**Aim of the exercise**: In the entries below, count each line where "Disabled" appears. Give the total and nothing more.

BEGIN Provided records

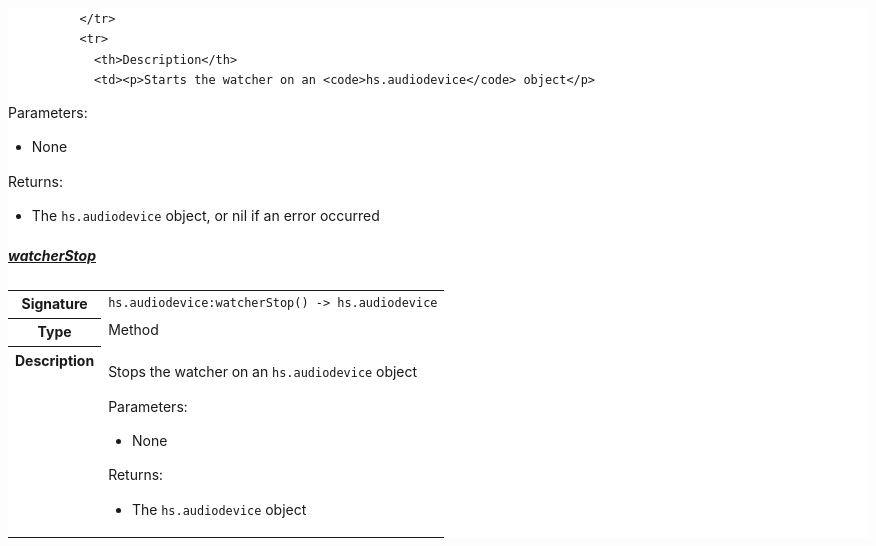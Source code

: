               </tr>
              <tr>
                <th>Description</th>
                <td><p>Starts the watcher on an <code>hs.audiodevice</code> object</p>
<p>Parameters:</p>
<ul>
<li>None</li>
</ul>
<p>Returns:</p>
<ul>
<li>The <code>hs.audiodevice</code> object, or nil if an error occurred</li>
</ul>
</td>
              </tr>
            </table>
          </section>
          <section id="watcherStop">
            <a name="//apple_ref/cpp/Method/watcherStop" class="dashAnchor"></a>
            <h5><a href="#watcherStop">watcherStop</a></h5>
            <table>
              <tr>
                <th>Signature</th>
                <td><code>hs.audiodevice:watcherStop() -&gt; hs.audiodevice</code></td>
              </tr>
              <tr>
                <th>Type</th>
                <td>Method</td>
              </tr>
              <tr>
                <th>Description</th>
                <td><p>Stops the watcher on an <code>hs.audiodevice</code> object</p>
<p>Parameters:</p>
<ul>
<li>None</li>
</ul>
<p>Returns:</p>
<ul>
<li>The <code>hs.audiodevice</code> object</li>
</ul>
</td>
              </tr>
            </table>
          </section>
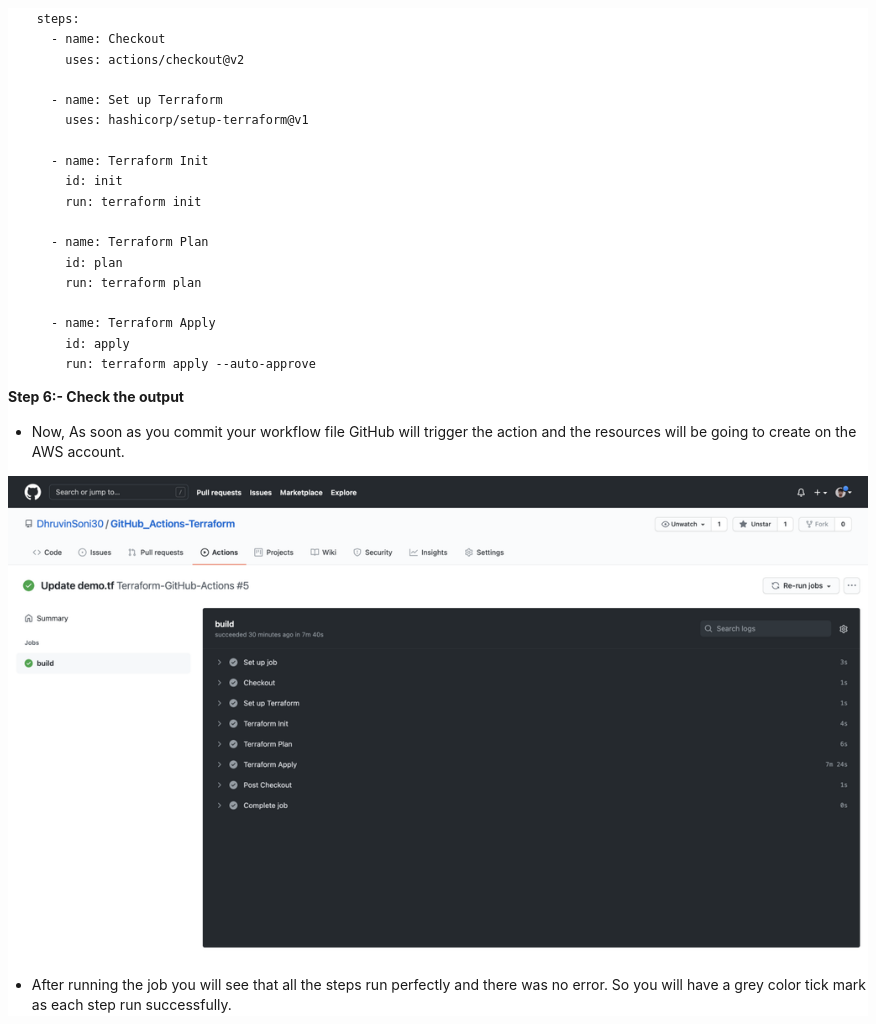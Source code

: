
   ```
      steps:
        - name: Checkout
          uses: actions/checkout@v2
       
        - name: Set up Terraform
          uses: hashicorp/setup-terraform@v1
      
        - name: Terraform Init
          id: init
          run: terraform init
      
        - name: Terraform Plan
          id: plan
          run: terraform plan
      
        - name: Terraform Apply
          id: apply
          run: terraform apply --auto-approve
  ```      

**Step 6:- Check the output**

* Now, As soon as you commit your workflow file GitHub will trigger the action and the resources will be going to create on the AWS account.

![6](https://github.com/DhruvinSoni30/GitHub_Actions-Terraform/blob/main/6.png)

* After running the job you will see that all the steps run perfectly and there was no error. So you will have a grey color tick mark as each step run successfully.
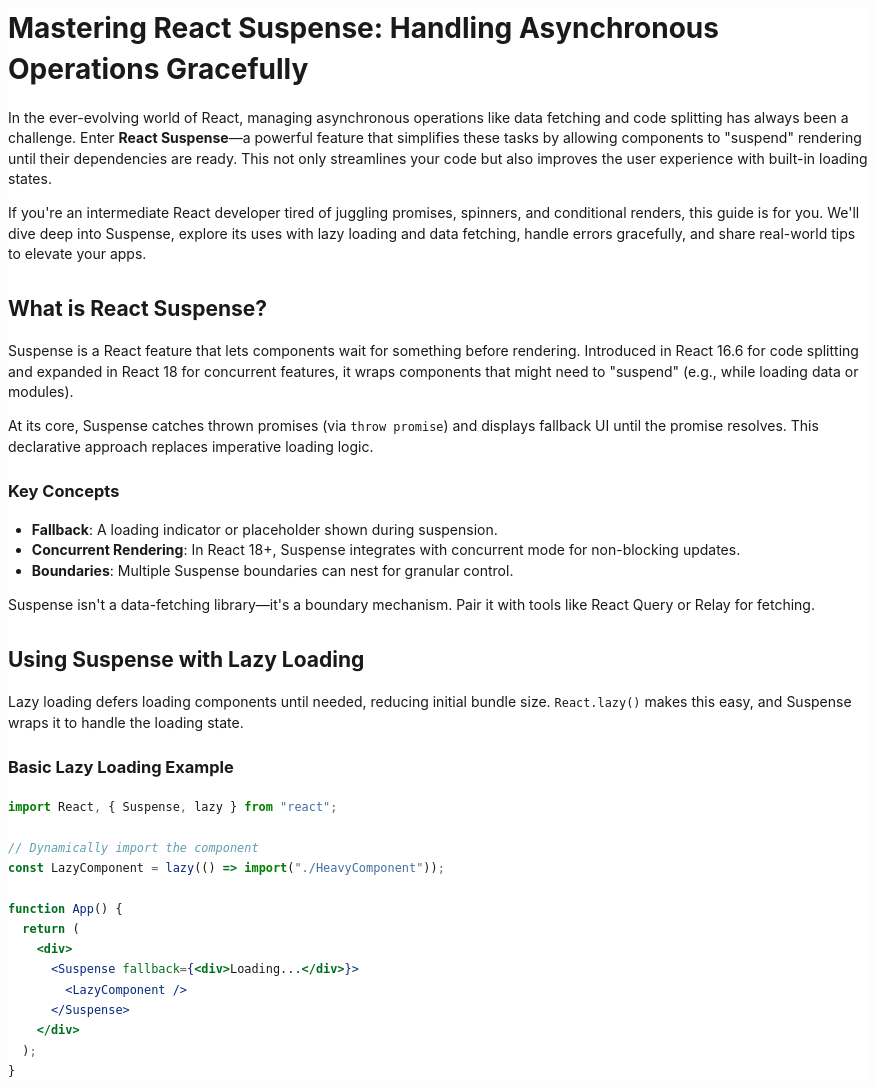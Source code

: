 # Mastering React Suspense: Handling Asynchronous Operations Gracefully

In the ever-evolving world of React, managing asynchronous operations like data fetching and code splitting has always been a challenge. Enter **React Suspense**—a powerful feature that simplifies these tasks by allowing components to "suspend" rendering until their dependencies are ready. This not only streamlines your code but also improves the user experience with built-in loading states.

If you're an intermediate React developer tired of juggling promises, spinners, and conditional renders, this guide is for you. We'll dive deep into Suspense, explore its uses with lazy loading and data fetching, handle errors gracefully, and share real-world tips to elevate your apps.

## What is React Suspense?

Suspense is a React feature that lets components wait for something before rendering. Introduced in React 16.6 for code splitting and expanded in React 18 for concurrent features, it wraps components that might need to "suspend" (e.g., while loading data or modules).

At its core, Suspense catches thrown promises (via `throw promise`) and displays fallback UI until the promise resolves. This declarative approach replaces imperative loading logic.

### Key Concepts

- **Fallback**: A loading indicator or placeholder shown during suspension.
- **Concurrent Rendering**: In React 18+, Suspense integrates with concurrent mode for non-blocking updates.
- **Boundaries**: Multiple Suspense boundaries can nest for granular control.

Suspense isn't a data-fetching library—it's a boundary mechanism. Pair it with tools like React Query or Relay for fetching.

## Using Suspense with Lazy Loading

Lazy loading defers loading components until needed, reducing initial bundle size. `React.lazy()` makes this easy, and Suspense wraps it to handle the loading state.

### Basic Lazy Loading Example

```jsx
import React, { Suspense, lazy } from "react";

// Dynamically import the component
const LazyComponent = lazy(() => import("./HeavyComponent"));

function App() {
  return (
    <div>
      <Suspense fallback={<div>Loading...</div>}>
        <LazyComponent />
      </Suspense>
    </div>
  );
}
```
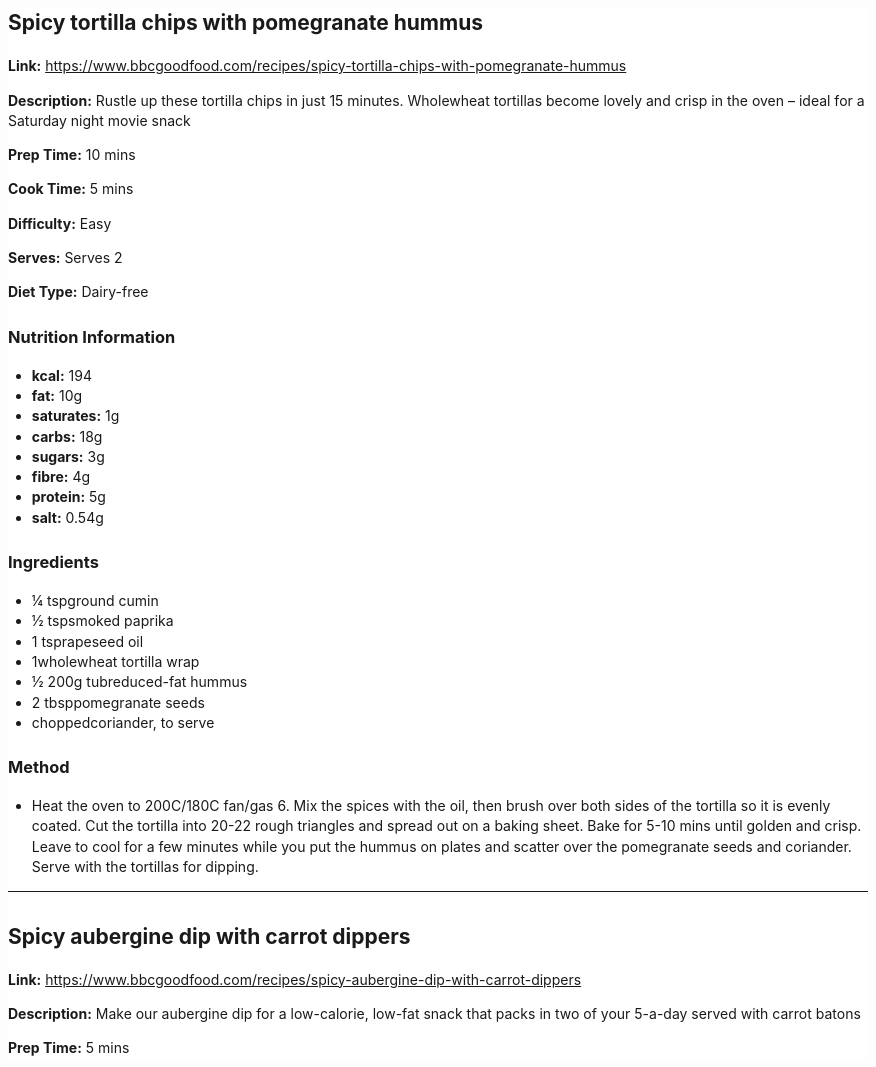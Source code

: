 
## Spicy tortilla chips with pomegranate hummus
**Link:** https://www.bbcgoodfood.com/recipes/spicy-tortilla-chips-with-pomegranate-hummus

**Description:** Rustle up these tortilla chips in just 15 minutes. Wholewheat tortillas become lovely and crisp in the oven – ideal for a Saturday night movie snack

**Prep Time:** 10 mins

**Cook Time:** 5 mins

**Difficulty:** Easy

**Serves:** Serves 2

**Diet Type:** Dairy-free

### Nutrition Information
- **kcal:** 194
- **fat:** 10g
- **saturates:** 1g
- **carbs:** 18g
- **sugars:** 3g
- **fibre:** 4g
- **protein:** 5g
- **salt:** 0.54g

### Ingredients
- ¼ tspground cumin
- ½ tspsmoked paprika
- 1 tsprapeseed oil
- 1wholewheat tortilla wrap
- ½ 200g tubreduced-fat hummus
- 2 tbsppomegranate seeds
- choppedcoriander, to serve

### Method
- Heat the oven to 200C/180C fan/gas 6. Mix the spices with the oil, then brush over both sides of the tortilla so it is evenly coated. Cut the tortilla into 20-22 rough triangles and spread out on a baking sheet. Bake for 5-10 mins until golden and crisp. Leave to cool for a few minutes while you put the hummus on plates and scatter over the pomegranate seeds and coriander. Serve with the tortillas for dipping.


---

## Spicy aubergine dip with carrot dippers
**Link:** https://www.bbcgoodfood.com/recipes/spicy-aubergine-dip-with-carrot-dippers

**Description:** Make our aubergine dip for a low-calorie, low-fat snack that packs in two of your 5-a-day served with carrot batons

**Prep Time:** 5 mins
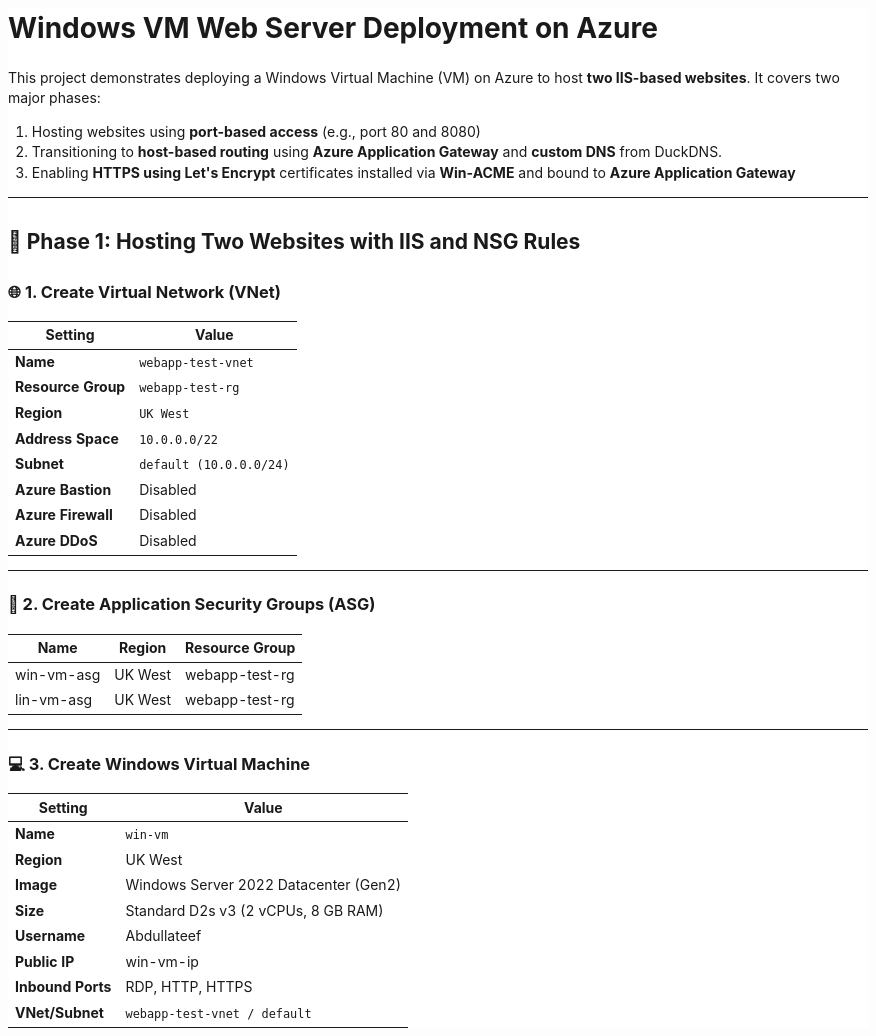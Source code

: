# Windows VM Web Server Deployment on Azure

This project demonstrates deploying a Windows Virtual Machine (VM) on Azure to host **two IIS-based websites**. It covers two major phases:

1. Hosting websites using **port-based access** (e.g., port 80 and 8080)
2. Transitioning to **host-based routing** using **Azure Application Gateway** and **custom DNS** from DuckDNS.
3. Enabling **HTTPS using Let's Encrypt** certificates installed via **Win-ACME** and bound to **Azure Application Gateway**

---

## 🚀 Phase 1: Hosting Two Websites with IIS and NSG Rules


### 🌐 1. Create Virtual Network (VNet)

| Setting              | Value                 |
|----------------------|-----------------------|
| **Name**             | `webapp-test-vnet`    |
| **Resource Group**   | `webapp-test-rg`      |
| **Region**           | `UK West`             |
| **Address Space**    | `10.0.0.0/22`         |
| **Subnet**           | `default (10.0.0.0/24)` |
| **Azure Bastion**    | Disabled              |
| **Azure Firewall**   | Disabled              |
| **Azure DDoS**       | Disabled              |

---

### 🔐 2. Create Application Security Groups (ASG)

| Name        | Region   | Resource Group     |
|-------------|----------|--------------------|
| win-vm-asg  | UK West  | webapp-test-rg     |
| lin-vm-asg  | UK West  | webapp-test-rg     |

---

### 💻 3. Create Windows Virtual Machine

| Setting                     | Value                         |
|-----------------------------|-------------------------------|
| **Name**                    | `win-vm`                      |
| **Region**                  | UK West                       |
| **Image**                   | Windows Server 2022 Datacenter (Gen2) |
| **Size**                    | Standard D2s v3 (2 vCPUs, 8 GB RAM) |
| **Username**                | Abdullateef                   |
| **Public IP**               | win-vm-ip                     |
| **Inbound Ports**           | RDP, HTTP, HTTPS              |
| **VNet/Subnet**             | `webapp-test-vnet / default`  |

END Provided records

**Finished exercise**: 3